Without seeing any of his proposals take hold, Comte died at the age of 59, in 1857. But Comte was well served by his followers, and in the decades after his death, his religion made some notable advances. The Chapelle de L'humanite was opened at 5 Rue Payenne in Paris, where it still stands to this day, and became a well known venue for secular baptisms, funeral services, weddings and sermons. Comte's religion crossed the channel, where it acquired 5,000 adherents, led with rare energy by a former Oxford Don. In 1878, with the help of a legacy from an aunt, the Don opened the Church of Humanity in Lamb Conduit Street in London, where secular services were held every morning.
Comte's religion had even greater success in Brazil, where it was put into practice by some students that Comte had taught in Paris in the 1840s. El Templo de la Humanidad opened in Rio in 1890, and others followed in São Paulo and Curitiba.
Unfortunately, infighting among the leadership connected to doctrinal squabbles about the place of Western authors and their liturgy, meant that the movement failed to grow into a truly popular religion.
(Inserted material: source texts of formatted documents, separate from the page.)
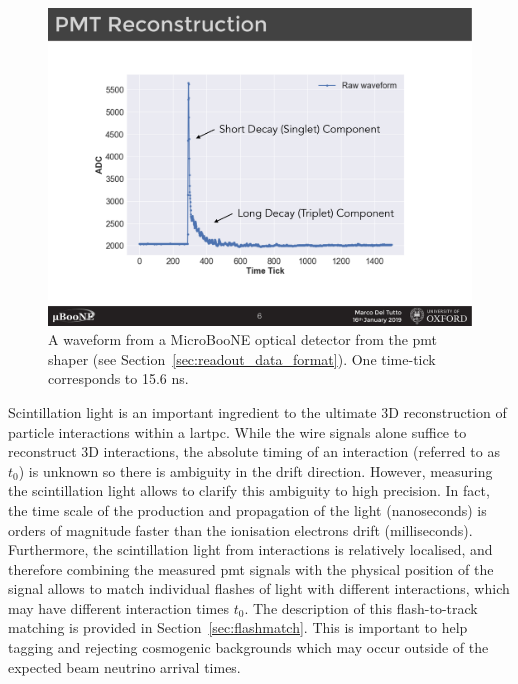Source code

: \begin{figure}[]
\centering
\includegraphics[width=.70\textwidth]{images/MicroBooNE/raw_wf}
\caption[MicroBooNE Optical Waveform]{A waveform from a MicroBooNE optical detector from the \acrshort{pmt} shaper (see Section~\ref{sec:readout_data_format}). One time-tick corresponds to 15.6 ns.}
\label{fig:raw_wf}
\end{figure}

Scintillation light is an important ingredient to the ultimate 3D reconstruction of particle interactions within a \acrshort{lartpc}. While the wire signals alone suffice to reconstruct 3D interactions, the absolute timing of an interaction (referred to as $t_0$) is unknown so there is ambiguity in the drift direction. However, measuring the scintillation light allows to clarify this ambiguity to high precision. In fact, the time scale of the production and propagation of the light (nanoseconds) is orders of magnitude faster than the ionisation electrons drift (milliseconds). Furthermore, the scintillation light from interactions is relatively localised, and therefore combining the measured \acrshort{pmt} signals with the physical position of the signal allows to match individual flashes of light with different interactions, which may have different interaction times $t_0$. The description of this flash-to-track matching is provided in Section~\ref{sec:flashmatch}. This is important to help tagging and rejecting cosmogenic backgrounds which may occur outside of the expected beam neutrino arrival times.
And yet it acquired a small and permanent place in Brazil's spiritual life. To this day, every Sunday morning in Rio de Janeiro, at 74 Rua Benjamin Constant audiences, who make up in intensity of what they lack for in numbers, arrive at the Templo de Humanidad to draw sustenance from the teachings of a Parisian sociologist's unusual secular religion.
Whatever its shortcomings, Comte's religion is hard to dismiss entirely, for it identified a psychic space in atheistic society, which continues to lie fallow and to invite resolution. Comte's work was an attempt to rescue some of what is beautiful, touching, reasonable, and wise from what no longer seems true. For these reasons and more it remains extremely timely.